Dimon didn’t go into further detail of why he doesn’t think there will be a trade deal, but the prevailing train of thought is that China will take its chances by waiting out the first term of U.S. President Donald Trump to see if he loses the 2020 election. Then China can deal with a Democratic president in hopes that it will get a better deal.

“They should take trade more seriously than they have,” Dimon said of China. “Fair means kind of reciprocal. Trade has never been reciprocal, but closer to reciprocal in a way that’s good for everybody.”

The Dow Jones Industrial Average actually shot up 150 points Wednesday morning after Trump said a trade deal could arrive sooner than expected.

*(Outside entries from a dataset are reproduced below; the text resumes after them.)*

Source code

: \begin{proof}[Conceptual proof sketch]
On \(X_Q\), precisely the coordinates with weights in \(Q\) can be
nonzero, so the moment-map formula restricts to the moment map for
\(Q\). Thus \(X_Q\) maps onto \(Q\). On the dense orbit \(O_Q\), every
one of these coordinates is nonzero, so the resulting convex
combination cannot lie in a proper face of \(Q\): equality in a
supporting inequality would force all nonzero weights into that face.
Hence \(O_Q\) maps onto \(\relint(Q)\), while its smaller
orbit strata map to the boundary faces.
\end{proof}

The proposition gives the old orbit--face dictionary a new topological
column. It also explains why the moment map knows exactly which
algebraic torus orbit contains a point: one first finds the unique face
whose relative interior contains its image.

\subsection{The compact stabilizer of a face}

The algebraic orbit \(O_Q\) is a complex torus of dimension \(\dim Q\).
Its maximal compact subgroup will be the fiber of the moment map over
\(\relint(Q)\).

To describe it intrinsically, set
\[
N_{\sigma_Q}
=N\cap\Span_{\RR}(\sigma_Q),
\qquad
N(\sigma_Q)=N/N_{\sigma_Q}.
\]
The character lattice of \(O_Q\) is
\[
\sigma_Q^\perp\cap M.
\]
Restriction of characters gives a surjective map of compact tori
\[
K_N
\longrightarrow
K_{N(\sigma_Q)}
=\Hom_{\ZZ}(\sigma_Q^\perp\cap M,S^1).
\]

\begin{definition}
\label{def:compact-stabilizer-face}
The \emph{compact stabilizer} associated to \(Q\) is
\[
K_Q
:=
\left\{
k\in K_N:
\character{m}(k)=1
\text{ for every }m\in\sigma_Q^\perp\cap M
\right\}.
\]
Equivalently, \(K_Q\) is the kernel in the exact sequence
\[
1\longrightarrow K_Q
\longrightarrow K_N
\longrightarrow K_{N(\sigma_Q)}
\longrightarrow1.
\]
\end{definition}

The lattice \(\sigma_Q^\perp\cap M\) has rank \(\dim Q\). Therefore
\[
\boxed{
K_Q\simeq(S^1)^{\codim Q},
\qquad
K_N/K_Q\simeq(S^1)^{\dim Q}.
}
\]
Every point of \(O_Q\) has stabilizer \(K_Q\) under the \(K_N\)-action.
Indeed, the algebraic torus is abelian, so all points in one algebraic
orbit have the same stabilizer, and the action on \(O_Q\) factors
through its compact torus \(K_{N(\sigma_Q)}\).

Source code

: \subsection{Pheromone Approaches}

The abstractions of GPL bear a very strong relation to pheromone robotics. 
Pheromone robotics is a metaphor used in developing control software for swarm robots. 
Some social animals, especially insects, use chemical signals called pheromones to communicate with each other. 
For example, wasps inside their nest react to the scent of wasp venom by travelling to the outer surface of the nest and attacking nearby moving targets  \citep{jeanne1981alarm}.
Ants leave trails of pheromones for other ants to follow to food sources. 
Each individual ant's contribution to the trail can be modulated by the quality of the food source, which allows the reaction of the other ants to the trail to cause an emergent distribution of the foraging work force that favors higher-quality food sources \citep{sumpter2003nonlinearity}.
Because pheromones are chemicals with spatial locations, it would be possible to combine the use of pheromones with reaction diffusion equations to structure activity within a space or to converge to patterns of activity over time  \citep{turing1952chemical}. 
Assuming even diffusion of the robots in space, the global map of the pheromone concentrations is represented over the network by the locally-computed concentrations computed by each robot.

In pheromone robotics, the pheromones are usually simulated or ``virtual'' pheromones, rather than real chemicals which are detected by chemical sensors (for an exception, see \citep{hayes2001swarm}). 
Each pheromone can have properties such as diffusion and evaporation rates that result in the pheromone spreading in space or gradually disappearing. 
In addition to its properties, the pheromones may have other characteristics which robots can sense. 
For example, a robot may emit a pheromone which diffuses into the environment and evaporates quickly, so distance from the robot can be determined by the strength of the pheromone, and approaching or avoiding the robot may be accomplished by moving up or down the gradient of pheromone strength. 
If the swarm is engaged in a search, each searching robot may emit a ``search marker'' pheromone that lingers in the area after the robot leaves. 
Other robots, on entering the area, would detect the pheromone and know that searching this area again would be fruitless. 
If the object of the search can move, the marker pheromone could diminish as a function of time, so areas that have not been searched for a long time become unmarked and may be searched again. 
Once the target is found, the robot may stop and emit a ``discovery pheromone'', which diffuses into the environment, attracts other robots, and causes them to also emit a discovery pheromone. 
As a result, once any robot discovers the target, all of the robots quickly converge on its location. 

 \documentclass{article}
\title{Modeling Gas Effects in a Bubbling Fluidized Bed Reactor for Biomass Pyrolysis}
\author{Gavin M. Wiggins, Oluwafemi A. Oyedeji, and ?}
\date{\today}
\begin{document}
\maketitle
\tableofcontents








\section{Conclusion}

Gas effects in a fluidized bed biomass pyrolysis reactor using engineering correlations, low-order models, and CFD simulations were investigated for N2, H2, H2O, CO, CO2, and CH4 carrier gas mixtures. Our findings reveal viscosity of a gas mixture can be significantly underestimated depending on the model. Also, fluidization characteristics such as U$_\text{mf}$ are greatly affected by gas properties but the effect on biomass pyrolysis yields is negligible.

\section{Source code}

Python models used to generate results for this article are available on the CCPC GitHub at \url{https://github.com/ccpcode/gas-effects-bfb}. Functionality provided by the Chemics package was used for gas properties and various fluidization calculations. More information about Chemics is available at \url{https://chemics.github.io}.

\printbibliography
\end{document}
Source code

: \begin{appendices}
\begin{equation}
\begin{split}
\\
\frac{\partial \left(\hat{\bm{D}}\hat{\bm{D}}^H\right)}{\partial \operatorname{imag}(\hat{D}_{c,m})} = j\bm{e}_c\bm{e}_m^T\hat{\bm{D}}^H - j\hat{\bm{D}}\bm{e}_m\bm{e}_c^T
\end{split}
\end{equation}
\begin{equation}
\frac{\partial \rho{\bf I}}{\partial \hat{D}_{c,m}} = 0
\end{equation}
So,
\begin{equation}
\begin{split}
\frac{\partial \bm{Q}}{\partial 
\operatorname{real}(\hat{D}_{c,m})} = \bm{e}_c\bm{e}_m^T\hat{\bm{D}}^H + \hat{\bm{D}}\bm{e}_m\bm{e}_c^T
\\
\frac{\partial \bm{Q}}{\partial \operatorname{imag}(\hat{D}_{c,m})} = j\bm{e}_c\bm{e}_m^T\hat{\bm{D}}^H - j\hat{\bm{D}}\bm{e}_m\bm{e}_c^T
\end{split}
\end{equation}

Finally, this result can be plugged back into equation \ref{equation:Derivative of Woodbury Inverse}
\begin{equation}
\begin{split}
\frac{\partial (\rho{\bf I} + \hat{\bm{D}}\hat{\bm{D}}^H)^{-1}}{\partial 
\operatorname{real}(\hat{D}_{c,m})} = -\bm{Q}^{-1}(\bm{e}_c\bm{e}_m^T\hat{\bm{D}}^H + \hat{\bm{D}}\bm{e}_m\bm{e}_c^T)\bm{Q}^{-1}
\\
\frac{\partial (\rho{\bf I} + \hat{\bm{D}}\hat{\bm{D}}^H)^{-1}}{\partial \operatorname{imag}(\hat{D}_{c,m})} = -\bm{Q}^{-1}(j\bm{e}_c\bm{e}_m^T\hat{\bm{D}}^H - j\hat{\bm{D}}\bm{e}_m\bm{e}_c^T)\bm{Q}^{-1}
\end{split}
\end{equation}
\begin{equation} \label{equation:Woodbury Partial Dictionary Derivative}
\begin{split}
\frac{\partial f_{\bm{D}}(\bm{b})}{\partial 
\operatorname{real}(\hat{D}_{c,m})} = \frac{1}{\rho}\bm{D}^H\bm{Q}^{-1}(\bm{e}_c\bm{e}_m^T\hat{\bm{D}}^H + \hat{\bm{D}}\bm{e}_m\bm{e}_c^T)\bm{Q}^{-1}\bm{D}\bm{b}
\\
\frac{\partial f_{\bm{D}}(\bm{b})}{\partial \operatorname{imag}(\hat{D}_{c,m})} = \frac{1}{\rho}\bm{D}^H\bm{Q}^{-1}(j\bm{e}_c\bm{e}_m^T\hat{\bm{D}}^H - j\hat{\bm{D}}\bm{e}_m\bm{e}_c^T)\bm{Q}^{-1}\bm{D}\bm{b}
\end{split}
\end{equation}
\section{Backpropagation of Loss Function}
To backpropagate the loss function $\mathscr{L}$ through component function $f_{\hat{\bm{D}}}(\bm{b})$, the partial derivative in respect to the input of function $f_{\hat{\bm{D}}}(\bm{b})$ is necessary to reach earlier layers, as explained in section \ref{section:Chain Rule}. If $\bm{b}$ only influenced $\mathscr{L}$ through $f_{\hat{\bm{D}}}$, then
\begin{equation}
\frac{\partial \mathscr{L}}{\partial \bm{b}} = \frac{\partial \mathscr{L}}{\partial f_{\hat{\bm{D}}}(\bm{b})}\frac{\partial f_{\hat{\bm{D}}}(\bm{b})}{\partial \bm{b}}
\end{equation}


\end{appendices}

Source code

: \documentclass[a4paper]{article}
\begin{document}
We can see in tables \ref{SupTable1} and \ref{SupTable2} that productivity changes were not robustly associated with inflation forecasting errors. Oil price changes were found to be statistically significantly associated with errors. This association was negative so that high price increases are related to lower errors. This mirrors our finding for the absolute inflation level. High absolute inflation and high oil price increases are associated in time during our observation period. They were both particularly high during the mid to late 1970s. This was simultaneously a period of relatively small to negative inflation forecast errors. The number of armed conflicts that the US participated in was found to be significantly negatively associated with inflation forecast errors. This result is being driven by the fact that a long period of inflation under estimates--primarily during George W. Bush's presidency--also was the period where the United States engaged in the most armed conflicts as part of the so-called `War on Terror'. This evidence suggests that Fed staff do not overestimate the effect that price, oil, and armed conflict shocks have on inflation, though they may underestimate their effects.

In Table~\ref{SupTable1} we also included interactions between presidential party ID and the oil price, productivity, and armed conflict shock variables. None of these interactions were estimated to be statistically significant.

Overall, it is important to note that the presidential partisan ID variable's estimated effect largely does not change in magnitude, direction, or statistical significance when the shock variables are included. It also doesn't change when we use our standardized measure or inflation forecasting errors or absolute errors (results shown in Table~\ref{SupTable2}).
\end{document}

Though, things were kept in check in part due to the House of Representatives opening an impeachment inquiry into whether Trump sought foreign influence to meddle in the 2020 election.

Wall Street doesn’t think the impeachment inquiry will help Trump get a new deal with China, and will actually hinder the process.

“I think we kind of baked in the front end of the announcement during the course of the afternoon, but we’ve got a lot more to learn,” National Securities chief market strategist Art Hogan told CNBC. “This is going to be news that spills out over time but I can’t imagine the start of this process improves the tone of the U.S.-China trade talks.

“If I’m China, I feel empowered.”

Dimon, however, said the U.S. is in a much stronger position.

“People should look at China a little bit differently,” he said. “I say this out of respect: They don’t have enough food, water and energy. Their neighbors are really complicated, including the Koreas, Japan, Indonesia, Vietnam, Pakistan, India and Russia. They have 500 million people living in poverty and a GDP per person of $10,000.

“Even if we do a crappy job running this country for the next 30 years, our GDP per person will be three times theirs 30 years from now.”